> **Source texts of formatted documents**
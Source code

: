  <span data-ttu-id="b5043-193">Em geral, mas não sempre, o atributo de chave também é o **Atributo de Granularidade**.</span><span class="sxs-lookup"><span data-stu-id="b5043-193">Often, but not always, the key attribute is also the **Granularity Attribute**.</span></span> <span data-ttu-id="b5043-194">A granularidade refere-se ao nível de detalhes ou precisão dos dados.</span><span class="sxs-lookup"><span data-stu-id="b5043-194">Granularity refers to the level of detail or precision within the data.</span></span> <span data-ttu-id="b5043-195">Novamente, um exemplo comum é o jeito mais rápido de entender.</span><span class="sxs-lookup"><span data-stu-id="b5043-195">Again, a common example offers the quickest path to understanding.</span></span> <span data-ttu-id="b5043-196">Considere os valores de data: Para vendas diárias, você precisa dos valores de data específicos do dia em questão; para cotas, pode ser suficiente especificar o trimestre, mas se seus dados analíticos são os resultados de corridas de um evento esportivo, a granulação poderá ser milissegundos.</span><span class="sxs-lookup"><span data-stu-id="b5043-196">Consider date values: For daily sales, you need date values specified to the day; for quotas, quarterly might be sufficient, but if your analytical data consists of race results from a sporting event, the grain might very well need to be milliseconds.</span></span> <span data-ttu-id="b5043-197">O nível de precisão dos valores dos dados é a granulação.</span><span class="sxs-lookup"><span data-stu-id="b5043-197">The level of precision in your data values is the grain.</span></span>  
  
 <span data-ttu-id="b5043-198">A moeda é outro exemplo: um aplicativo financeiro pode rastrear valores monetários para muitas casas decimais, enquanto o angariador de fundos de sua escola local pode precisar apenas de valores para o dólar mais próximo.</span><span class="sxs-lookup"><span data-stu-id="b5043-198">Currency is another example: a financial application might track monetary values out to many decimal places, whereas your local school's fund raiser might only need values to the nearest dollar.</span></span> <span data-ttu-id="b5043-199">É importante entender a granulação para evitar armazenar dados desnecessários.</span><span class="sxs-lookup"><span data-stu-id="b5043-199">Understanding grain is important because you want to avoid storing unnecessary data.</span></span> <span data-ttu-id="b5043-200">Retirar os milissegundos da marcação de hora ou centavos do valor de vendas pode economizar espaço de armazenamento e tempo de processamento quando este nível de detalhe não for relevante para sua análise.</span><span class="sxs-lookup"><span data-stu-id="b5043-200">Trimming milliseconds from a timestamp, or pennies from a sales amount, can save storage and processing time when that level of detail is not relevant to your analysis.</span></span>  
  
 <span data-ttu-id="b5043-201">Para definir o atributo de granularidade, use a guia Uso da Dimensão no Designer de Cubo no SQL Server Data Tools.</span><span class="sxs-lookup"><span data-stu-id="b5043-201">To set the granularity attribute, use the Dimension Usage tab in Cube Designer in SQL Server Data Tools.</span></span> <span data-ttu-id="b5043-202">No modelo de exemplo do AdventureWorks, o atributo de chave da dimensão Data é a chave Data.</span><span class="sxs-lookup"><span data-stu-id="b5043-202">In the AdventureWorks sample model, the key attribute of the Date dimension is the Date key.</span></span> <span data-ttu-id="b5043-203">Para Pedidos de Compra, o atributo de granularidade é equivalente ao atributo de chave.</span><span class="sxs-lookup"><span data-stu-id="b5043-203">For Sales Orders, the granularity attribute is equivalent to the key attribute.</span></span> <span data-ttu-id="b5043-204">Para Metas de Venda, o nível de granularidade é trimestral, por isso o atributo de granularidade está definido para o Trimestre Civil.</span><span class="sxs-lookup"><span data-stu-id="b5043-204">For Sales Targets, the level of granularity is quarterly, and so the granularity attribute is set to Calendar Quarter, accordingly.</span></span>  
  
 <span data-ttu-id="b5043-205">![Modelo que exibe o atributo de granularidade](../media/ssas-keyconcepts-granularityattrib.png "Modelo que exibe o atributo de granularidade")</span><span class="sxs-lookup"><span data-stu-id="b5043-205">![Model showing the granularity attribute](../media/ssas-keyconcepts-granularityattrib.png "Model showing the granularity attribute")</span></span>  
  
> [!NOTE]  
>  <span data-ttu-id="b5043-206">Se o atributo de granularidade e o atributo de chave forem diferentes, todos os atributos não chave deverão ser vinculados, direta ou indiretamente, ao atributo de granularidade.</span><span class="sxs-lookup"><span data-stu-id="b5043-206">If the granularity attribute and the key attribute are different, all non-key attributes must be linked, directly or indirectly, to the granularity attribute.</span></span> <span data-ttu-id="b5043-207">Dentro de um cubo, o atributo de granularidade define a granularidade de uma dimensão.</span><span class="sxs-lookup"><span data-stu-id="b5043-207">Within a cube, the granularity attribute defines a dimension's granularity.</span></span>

> **What is needed**
Now repeat the data exactly, keeping every line.

> **Response**
Source code

:  <span data-ttu-id="b5043-193">Em geral, mas não sempre, o atributo de chave também é o **Atributo de Granularidade**.</span><span class="sxs-lookup"><span data-stu-id="b5043-193">Often, but not always, the key attribute is also the **Granularity Attribute**.</span></span> <span data-ttu-id="b5043-194">A granularidade refere-se ao nível de detalhes ou precisão dos dados.</span><span class="sxs-lookup"><span data-stu-id="b5043-194">Granularity refers to the level of detail or precision within the data.</span></span> <span data-ttu-id="b5043-195">Novamente, um exemplo comum é o jeito mais rápido de entender.</span><span class="sxs-lookup"><span data-stu-id="b5043-195">Again, a common example offers the quickest path to understanding.</span></span> <span data-ttu-id="b5043-196">Considere os valores de data: Para vendas diárias, você precisa dos valores de data específicos do dia em questão; para cotas, pode ser suficiente especificar o trimestre, mas se seus dados analíticos são os resultados de corridas de um evento esportivo, a granulação poderá ser milissegundos.</span><span class="sxs-lookup"><span data-stu-id="b5043-196">Consider date values: For daily sales, you need date values specified to the day; for quotas, quarterly might be sufficient, but if your analytical data consists of race results from a sporting event, the grain might very well need to be milliseconds.</span></span> <span data-ttu-id="b5043-197">O nível de precisão dos valores dos dados é a granulação.</span><span class="sxs-lookup"><span data-stu-id="b5043-197">The level of precision in your data values is the grain.</span></span>  
  
 <span data-ttu-id="b5043-198">A moeda é outro exemplo: um aplicativo financeiro pode rastrear valores monetários para muitas casas decimais, enquanto o angariador de fundos de sua escola local pode precisar apenas de valores para o dólar mais próximo.</span><span class="sxs-lookup"><span data-stu-id="b5043-198">Currency is another example: a financial application might track monetary values out to many decimal places, whereas your local school's fund raiser might only need values to the nearest dollar.</span></span> <span data-ttu-id="b5043-199">É importante entender a granulação para evitar armazenar dados desnecessários.</span><span class="sxs-lookup"><span data-stu-id="b5043-199">Understanding grain is important because you want to avoid storing unnecessary data.</span></span> <span data-ttu-id="b5043-200">Retirar os milissegundos da marcação de hora ou centavos do valor de vendas pode economizar espaço de armazenamento e tempo de processamento quando este nível de detalhe não for relevante para sua análise.</span><span class="sxs-lookup"><span data-stu-id="b5043-200">Trimming milliseconds from a timestamp, or pennies from a sales amount, can save storage and processing time when that level of detail is not relevant to your analysis.</span></span>  
  
 <span data-ttu-id="b5043-201">Para definir o atributo de granularidade, use a guia Uso da Dimensão no Designer de Cubo no SQL Server Data Tools.</span><span class="sxs-lookup"><span data-stu-id="b5043-201">To set the granularity attribute, use the Dimension Usage tab in Cube Designer in SQL Server Data Tools.</span></span> <span data-ttu-id="b5043-202">No modelo de exemplo do AdventureWorks, o atributo de chave da dimensão Data é a chave Data.</span><span class="sxs-lookup"><span data-stu-id="b5043-202">In the AdventureWorks sample model, the key attribute of the Date dimension is the Date key.</span></span> <span data-ttu-id="b5043-203">Para Pedidos de Compra, o atributo de granularidade é equivalente ao atributo de chave.</span><span class="sxs-lookup"><span data-stu-id="b5043-203">For Sales Orders, the granularity attribute is equivalent to the key attribute.</span></span> <span data-ttu-id="b5043-204">Para Metas de Venda, o nível de granularidade é trimestral, por isso o atributo de granularidade está definido para o Trimestre Civil.</span><span class="sxs-lookup"><span data-stu-id="b5043-204">For Sales Targets, the level of granularity is quarterly, and so the granularity attribute is set to Calendar Quarter, accordingly.</span></span>  
  
 <span data-ttu-id="b5043-205">![Modelo que exibe o atributo de granularidade](../media/ssas-keyconcepts-granularityattrib.png "Modelo que exibe o atributo de granularidade")</span><span class="sxs-lookup"><span data-stu-id="b5043-205">![Model showing the granularity attribute](../media/ssas-keyconcepts-granularityattrib.png "Model showing the granularity attribute")</span></span>  
  
> [!NOTE]  
>  <span data-ttu-id="b5043-206">Se o atributo de granularidade e o atributo de chave forem diferentes, todos os atributos não chave deverão ser vinculados, direta ou indiretamente, ao atributo de granularidade.</span><span class="sxs-lookup"><span data-stu-id="b5043-206">If the granularity attribute and the key attribute are different, all non-key attributes must be linked, directly or indirectly, to the granularity attribute.</span></span> <span data-ttu-id="b5043-207">Dentro de um cubo, o atributo de granularidade define a granularidade de uma dimensão.</span><span class="sxs-lookup"><span data-stu-id="b5043-207">Within a cube, the granularity attribute defines a dimension's granularity.</span></span>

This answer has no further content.